» YOUR ASSIGNMENT: For the data below, give again exactly the lines from the one containing "test learned frequency" through the one containing "full-grid residuals.", both ends included, and no others.

Document images with source code
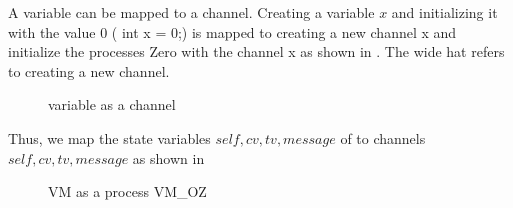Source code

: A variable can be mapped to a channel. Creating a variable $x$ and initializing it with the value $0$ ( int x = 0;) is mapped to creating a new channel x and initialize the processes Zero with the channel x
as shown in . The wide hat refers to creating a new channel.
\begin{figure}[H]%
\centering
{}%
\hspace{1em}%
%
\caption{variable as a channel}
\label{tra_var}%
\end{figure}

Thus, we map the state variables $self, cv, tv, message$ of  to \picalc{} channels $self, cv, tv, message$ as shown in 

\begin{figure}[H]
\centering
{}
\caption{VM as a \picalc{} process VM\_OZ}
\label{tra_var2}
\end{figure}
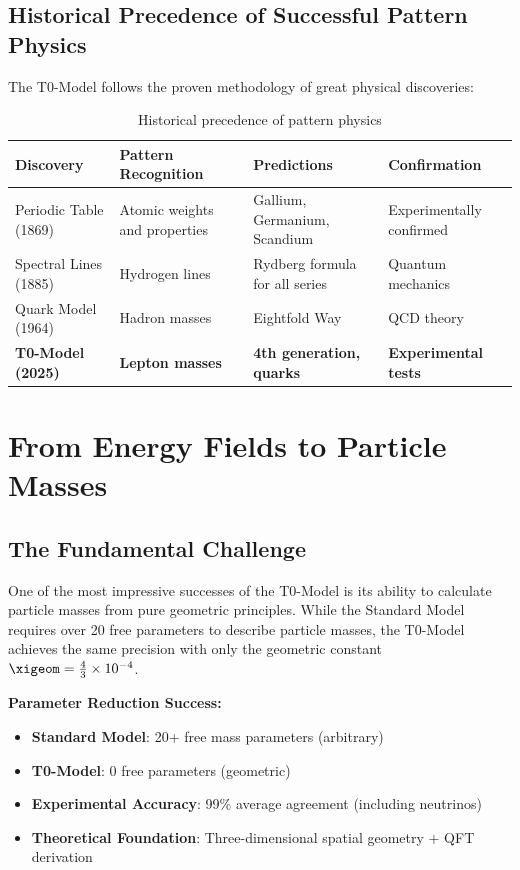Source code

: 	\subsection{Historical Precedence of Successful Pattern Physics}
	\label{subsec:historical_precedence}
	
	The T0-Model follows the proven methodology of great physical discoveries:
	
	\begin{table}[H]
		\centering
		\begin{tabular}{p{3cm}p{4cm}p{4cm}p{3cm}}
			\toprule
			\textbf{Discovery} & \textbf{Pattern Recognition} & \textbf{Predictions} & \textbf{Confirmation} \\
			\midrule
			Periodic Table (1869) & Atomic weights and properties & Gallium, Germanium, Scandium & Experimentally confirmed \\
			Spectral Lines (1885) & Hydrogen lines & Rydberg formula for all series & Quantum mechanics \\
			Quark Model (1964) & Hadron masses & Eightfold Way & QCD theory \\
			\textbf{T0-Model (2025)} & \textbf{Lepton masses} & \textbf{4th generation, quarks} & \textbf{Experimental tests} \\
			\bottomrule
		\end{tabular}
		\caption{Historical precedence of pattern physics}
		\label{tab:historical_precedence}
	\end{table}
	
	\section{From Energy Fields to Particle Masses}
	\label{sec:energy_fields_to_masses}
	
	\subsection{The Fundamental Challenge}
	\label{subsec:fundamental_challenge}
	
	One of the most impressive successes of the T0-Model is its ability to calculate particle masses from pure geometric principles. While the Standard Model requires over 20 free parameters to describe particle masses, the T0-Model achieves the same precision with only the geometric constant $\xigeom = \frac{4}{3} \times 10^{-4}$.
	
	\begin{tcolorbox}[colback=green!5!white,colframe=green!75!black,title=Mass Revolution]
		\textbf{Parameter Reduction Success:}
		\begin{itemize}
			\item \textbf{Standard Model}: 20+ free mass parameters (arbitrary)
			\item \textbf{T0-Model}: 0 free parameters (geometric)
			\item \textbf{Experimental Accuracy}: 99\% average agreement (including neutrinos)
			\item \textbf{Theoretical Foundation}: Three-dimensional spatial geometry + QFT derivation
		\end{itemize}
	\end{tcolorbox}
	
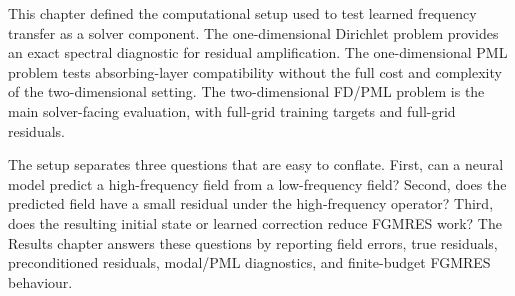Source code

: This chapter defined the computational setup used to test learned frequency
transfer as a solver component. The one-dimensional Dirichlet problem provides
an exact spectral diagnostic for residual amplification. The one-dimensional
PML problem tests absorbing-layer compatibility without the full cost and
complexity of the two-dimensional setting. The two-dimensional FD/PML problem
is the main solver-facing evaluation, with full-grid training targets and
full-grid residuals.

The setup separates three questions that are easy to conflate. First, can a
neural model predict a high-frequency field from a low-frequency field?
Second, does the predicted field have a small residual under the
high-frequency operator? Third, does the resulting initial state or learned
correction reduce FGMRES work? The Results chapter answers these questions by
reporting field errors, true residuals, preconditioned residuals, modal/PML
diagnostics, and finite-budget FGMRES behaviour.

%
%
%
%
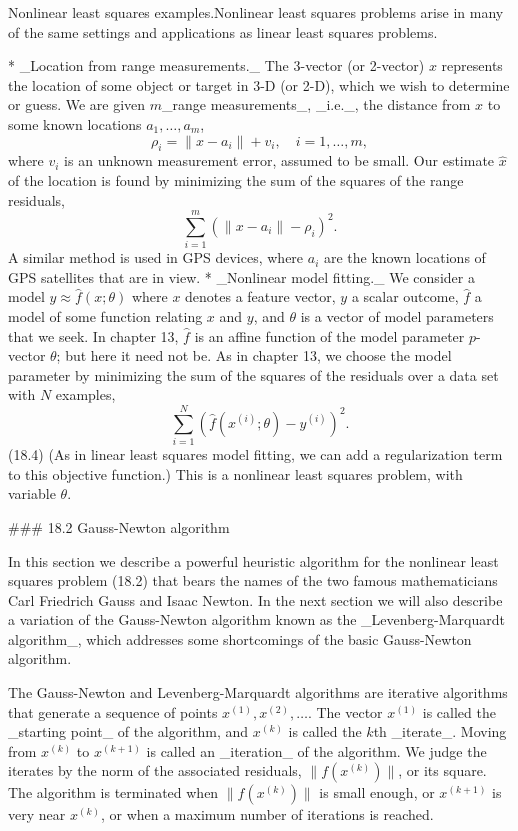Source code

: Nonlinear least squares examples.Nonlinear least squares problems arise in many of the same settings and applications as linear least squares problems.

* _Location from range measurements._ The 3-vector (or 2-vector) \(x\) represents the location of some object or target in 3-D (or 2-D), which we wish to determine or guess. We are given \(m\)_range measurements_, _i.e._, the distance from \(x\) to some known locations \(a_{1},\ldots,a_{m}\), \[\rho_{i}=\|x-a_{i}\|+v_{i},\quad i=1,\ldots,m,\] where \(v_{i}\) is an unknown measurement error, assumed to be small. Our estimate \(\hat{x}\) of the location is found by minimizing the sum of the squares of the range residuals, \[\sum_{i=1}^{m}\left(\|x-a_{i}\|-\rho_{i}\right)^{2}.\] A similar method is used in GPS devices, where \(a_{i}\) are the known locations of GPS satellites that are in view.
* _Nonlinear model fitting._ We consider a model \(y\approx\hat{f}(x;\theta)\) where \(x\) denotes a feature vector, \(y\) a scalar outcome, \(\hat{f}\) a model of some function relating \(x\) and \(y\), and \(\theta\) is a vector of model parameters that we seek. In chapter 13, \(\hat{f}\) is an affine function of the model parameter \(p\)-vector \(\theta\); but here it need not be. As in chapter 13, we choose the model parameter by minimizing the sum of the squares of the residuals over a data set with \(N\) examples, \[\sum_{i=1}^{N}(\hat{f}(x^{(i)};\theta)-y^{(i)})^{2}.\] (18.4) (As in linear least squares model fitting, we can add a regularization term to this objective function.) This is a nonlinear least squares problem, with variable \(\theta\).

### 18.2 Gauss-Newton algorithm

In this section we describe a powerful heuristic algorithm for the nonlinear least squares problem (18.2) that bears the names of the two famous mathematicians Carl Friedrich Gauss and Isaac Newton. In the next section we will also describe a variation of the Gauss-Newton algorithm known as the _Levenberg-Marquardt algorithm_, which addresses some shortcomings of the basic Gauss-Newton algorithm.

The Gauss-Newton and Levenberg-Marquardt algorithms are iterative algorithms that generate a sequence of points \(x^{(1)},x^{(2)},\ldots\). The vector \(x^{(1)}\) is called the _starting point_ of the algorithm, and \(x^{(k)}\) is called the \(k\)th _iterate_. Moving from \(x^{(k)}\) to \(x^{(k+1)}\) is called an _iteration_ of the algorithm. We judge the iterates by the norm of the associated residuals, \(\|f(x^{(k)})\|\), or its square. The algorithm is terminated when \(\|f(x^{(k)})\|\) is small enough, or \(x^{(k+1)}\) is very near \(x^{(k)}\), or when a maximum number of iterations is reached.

---

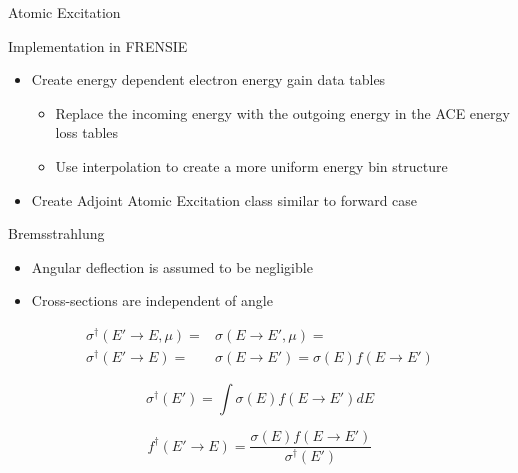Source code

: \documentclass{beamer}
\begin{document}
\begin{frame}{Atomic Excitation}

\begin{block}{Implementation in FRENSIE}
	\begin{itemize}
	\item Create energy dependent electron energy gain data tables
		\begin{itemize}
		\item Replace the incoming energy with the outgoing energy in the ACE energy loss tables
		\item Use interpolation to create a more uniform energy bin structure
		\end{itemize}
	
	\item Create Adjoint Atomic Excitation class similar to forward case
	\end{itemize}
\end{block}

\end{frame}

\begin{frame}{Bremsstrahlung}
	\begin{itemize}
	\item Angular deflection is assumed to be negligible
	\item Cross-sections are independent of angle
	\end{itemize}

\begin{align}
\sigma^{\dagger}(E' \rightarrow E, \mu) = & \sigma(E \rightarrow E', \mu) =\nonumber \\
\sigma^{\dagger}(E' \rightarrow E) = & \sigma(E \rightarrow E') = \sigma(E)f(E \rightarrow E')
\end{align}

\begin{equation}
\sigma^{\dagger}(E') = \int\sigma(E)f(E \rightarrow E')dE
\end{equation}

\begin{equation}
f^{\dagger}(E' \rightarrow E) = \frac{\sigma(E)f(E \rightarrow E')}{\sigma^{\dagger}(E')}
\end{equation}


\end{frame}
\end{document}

» SOLUTION FOR THIS PROBLEM:
: This chapter defined the computational setup used to test learned frequency
transfer as a solver component. The one-dimensional Dirichlet problem provides
an exact spectral diagnostic for residual amplification. The one-dimensional
PML problem tests absorbing-layer compatibility without the full cost and
complexity of the two-dimensional setting. The two-dimensional FD/PML problem
is the main solver-facing evaluation, with full-grid training targets and
full-grid residuals.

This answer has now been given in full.